- **SOURCE DATA**
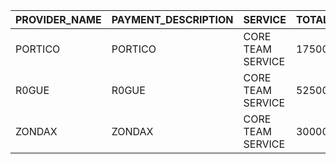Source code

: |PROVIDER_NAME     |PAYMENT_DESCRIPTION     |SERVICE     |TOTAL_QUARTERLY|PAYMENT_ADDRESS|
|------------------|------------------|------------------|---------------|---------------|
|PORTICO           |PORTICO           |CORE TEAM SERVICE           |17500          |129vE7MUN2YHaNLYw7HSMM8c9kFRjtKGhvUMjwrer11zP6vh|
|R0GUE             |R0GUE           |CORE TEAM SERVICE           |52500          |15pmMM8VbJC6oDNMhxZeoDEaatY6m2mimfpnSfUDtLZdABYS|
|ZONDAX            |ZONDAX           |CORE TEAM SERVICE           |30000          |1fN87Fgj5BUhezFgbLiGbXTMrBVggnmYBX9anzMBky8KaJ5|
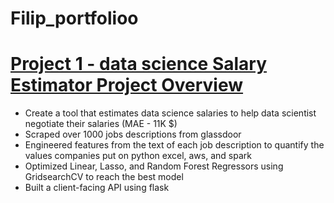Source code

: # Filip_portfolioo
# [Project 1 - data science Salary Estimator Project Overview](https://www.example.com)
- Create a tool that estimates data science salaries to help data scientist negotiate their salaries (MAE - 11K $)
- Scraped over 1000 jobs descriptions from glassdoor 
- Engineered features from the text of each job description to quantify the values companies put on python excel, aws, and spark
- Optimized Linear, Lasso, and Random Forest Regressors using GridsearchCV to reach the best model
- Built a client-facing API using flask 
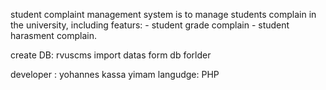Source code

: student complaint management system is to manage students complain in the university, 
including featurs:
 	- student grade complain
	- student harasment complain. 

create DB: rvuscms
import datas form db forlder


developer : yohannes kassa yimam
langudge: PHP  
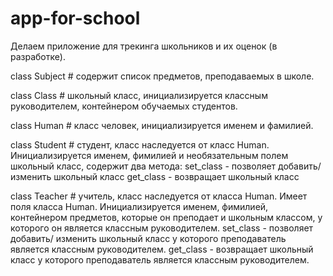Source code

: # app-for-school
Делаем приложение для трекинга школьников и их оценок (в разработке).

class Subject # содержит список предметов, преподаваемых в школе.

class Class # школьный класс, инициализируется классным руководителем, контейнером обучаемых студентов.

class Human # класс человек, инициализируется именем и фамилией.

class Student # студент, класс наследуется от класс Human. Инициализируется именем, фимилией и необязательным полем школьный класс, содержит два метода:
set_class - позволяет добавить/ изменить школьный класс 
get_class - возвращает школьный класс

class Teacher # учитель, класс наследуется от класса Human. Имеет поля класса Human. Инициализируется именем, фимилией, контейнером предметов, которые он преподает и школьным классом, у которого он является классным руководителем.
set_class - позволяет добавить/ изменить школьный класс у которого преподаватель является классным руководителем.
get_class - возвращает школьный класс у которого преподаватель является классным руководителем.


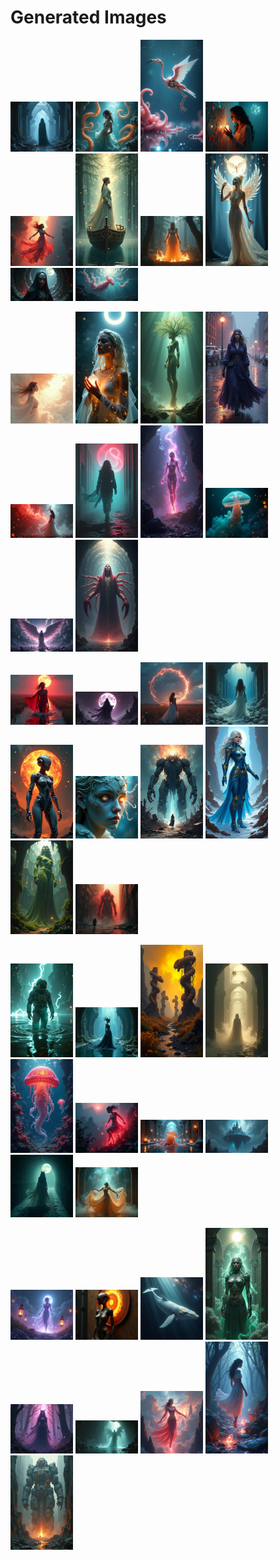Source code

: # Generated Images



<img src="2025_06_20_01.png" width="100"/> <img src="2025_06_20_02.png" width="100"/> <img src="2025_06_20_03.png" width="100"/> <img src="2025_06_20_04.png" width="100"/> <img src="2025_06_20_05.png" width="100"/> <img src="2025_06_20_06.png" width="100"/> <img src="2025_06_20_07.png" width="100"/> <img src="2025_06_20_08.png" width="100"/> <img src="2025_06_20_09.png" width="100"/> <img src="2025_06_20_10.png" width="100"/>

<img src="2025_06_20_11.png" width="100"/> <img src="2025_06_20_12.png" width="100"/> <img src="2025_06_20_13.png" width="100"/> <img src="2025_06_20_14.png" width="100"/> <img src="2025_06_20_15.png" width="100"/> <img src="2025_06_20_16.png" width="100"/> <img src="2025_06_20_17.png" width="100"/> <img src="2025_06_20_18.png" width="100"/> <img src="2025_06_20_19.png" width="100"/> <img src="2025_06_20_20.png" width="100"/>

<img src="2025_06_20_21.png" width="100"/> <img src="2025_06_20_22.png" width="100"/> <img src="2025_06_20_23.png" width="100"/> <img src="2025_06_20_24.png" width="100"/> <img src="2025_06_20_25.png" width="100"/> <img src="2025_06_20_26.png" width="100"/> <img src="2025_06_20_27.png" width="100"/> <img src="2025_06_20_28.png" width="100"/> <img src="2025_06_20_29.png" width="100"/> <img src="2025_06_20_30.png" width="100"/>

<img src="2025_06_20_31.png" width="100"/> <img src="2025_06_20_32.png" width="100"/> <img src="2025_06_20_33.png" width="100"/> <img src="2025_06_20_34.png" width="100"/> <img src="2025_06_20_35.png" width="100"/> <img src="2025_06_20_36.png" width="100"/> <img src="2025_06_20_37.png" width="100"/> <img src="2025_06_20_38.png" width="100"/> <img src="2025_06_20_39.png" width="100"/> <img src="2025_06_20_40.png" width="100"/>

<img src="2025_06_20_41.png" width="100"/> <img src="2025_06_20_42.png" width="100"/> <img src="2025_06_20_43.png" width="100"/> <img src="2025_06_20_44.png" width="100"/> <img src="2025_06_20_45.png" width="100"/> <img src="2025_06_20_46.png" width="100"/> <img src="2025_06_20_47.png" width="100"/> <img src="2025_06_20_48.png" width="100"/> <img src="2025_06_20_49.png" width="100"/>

- **WORK ORDER**
State the number of lines above that hold the word "science", and say nothing else.

- **RESULT OF THIS EXERCISE**
2